Thursday, November 15, 2007

"So how's your day going?" The customer's question is innocent enough. He's having a fine day. It doesn't occur to him that I spend day in and day out behind that register. Beautiful days like today are a waste for me. He doesn't realize that a customer just roller her eyes at me and shook her head disdainfully because I forgot to ask her if she wanted cash back before closing out the sale. That kind of treatment from someone who doesn't know that her debit card can also be run as a credit and doesn't get that the green button means "enter" and the red button with a large "X" on it means "cancel". Yes, I'm the airhead between the two of us. And this is how I get treated on beautiful days where I can't even go outside.

It's certainly not like this all the time, not even for the majority of customers. Most are amicable and understanding people. It's that constant 5% who just never fully get it, never stop to look outside of their own sad little lives, who make work an exercise in Chinese torture.

I was at OCS long enough to be broken down, but not to be built back up. I came home a broken person, physically and mentally. One sour turn of events after another hasn't exactly contributed to my healing.

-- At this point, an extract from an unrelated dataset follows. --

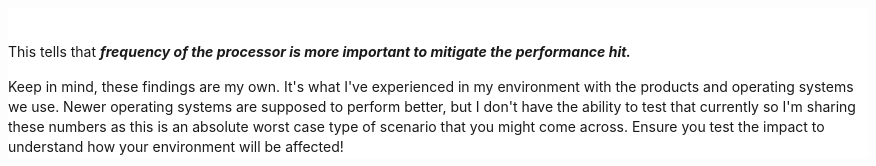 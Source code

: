 &nbsp;

This tells that **_frequency of the processor is more important to mitigate the performance hit._**

Keep in mind, these findings are my own. It's what I've experienced in my environment with the products and operating systems we use. Newer operating systems are supposed to perform better, but I don't have the ability to test that currently so I'm sharing these numbers as this is an absolute worst case type of scenario that you might come across. Ensure you test the impact to understand how your environment will be affected!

I used to be so strong, and now I lookin the mirror and I see this pathetic whiney girl who can no longer fix herself. When did I become this person? At what point to I pick myself up off the ground and shake the dirt off?

I'm sick of living like this. My life isn't what I thought it would be, but it isn't over. Time for a new plan.

1 comment:

Anonymous said...

when life hands you lemons, bean life in the head with them and squeeze them in it's eyes while it's down.